CapeNews.net, the website of the Enterprise Newspapers

July 4, 2008

Sweet Honey—Rescued Beagle Treated at Forestdale Vet Clinic

Originally published on CapeNews.net, the website of the Enterprise Newspapers

By DIANA T. BARTH

A yellow and white "lemon" beagle—dubbed Honey for her sweet disposition by town workers—was found wandering down a road in Sagamore Beach near midnight last Saturday.

This dog, however, was not just sweet and approachable; she had nails that were so long they crossed over and even dug into the pads of her feet and a cantaloupe-sized tumor visible on her stomach.

The policeman who spotted her brought her into the station for the night.

On Sunday morning, Sharon Hamilton, the Department of Natural Resources Officer on duty, went down to the Main Street station to take the beagle to the Animal Inn in Sandwich. That kennel temporarily cares for Bourne's stray animals.

"I was horrified at her condition," Ms. Hamilton said, particularly because the dog has such a gentle and lovely personality.

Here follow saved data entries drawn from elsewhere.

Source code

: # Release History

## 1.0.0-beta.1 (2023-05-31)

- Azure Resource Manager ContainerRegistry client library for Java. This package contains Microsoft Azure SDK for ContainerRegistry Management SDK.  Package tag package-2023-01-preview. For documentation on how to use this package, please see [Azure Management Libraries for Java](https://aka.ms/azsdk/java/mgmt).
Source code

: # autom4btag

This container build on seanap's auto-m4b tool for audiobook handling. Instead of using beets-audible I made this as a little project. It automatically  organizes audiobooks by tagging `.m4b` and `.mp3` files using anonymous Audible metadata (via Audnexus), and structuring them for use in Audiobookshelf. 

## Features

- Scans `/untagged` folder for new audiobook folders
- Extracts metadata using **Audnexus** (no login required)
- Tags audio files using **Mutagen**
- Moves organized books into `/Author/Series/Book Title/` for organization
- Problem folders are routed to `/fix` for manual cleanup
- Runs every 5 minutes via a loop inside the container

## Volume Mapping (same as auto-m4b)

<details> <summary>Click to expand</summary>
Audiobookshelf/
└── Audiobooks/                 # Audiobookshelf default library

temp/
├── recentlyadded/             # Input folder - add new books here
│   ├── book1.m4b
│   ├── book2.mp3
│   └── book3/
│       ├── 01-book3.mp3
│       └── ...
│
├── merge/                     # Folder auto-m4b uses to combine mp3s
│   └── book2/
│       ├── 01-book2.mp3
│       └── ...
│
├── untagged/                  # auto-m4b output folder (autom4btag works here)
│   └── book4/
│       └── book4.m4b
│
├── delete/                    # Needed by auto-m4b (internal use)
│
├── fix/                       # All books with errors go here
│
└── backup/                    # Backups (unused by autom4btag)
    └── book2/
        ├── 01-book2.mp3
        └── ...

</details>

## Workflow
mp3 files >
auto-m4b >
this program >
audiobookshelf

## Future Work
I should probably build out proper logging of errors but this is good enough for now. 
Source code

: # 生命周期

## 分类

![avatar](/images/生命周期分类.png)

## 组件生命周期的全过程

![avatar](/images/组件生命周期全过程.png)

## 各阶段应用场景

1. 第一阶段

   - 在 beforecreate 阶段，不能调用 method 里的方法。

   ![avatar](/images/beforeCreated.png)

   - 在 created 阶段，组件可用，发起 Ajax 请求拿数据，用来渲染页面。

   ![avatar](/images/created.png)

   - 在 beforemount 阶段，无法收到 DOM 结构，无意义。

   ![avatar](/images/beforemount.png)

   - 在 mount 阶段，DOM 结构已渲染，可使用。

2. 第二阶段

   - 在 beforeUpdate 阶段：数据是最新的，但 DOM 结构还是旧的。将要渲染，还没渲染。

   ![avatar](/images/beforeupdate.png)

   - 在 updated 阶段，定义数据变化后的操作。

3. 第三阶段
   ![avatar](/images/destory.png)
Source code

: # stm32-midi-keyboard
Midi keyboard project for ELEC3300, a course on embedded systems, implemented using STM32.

Normally, she said, an owner comes looking for a lost dog within a day or two. Honey, who was collarless and without a microchip, has been in custody for five days, without anyone making any inquiries.

Town personnel and the veterinarians at the Forestdale Veterinary Clinic on Route 130, next to the Animal Inn, have taken on an owner's responsibility.

The Forestdale clinic worked about a year ago with a pit bull that had been thrown from a car. That dog now has a great life with a wonderful owner, said Dr. Thomas Burns, owner of the clinic. Dr. Burns said they want to insure that Honey has the same opportunity.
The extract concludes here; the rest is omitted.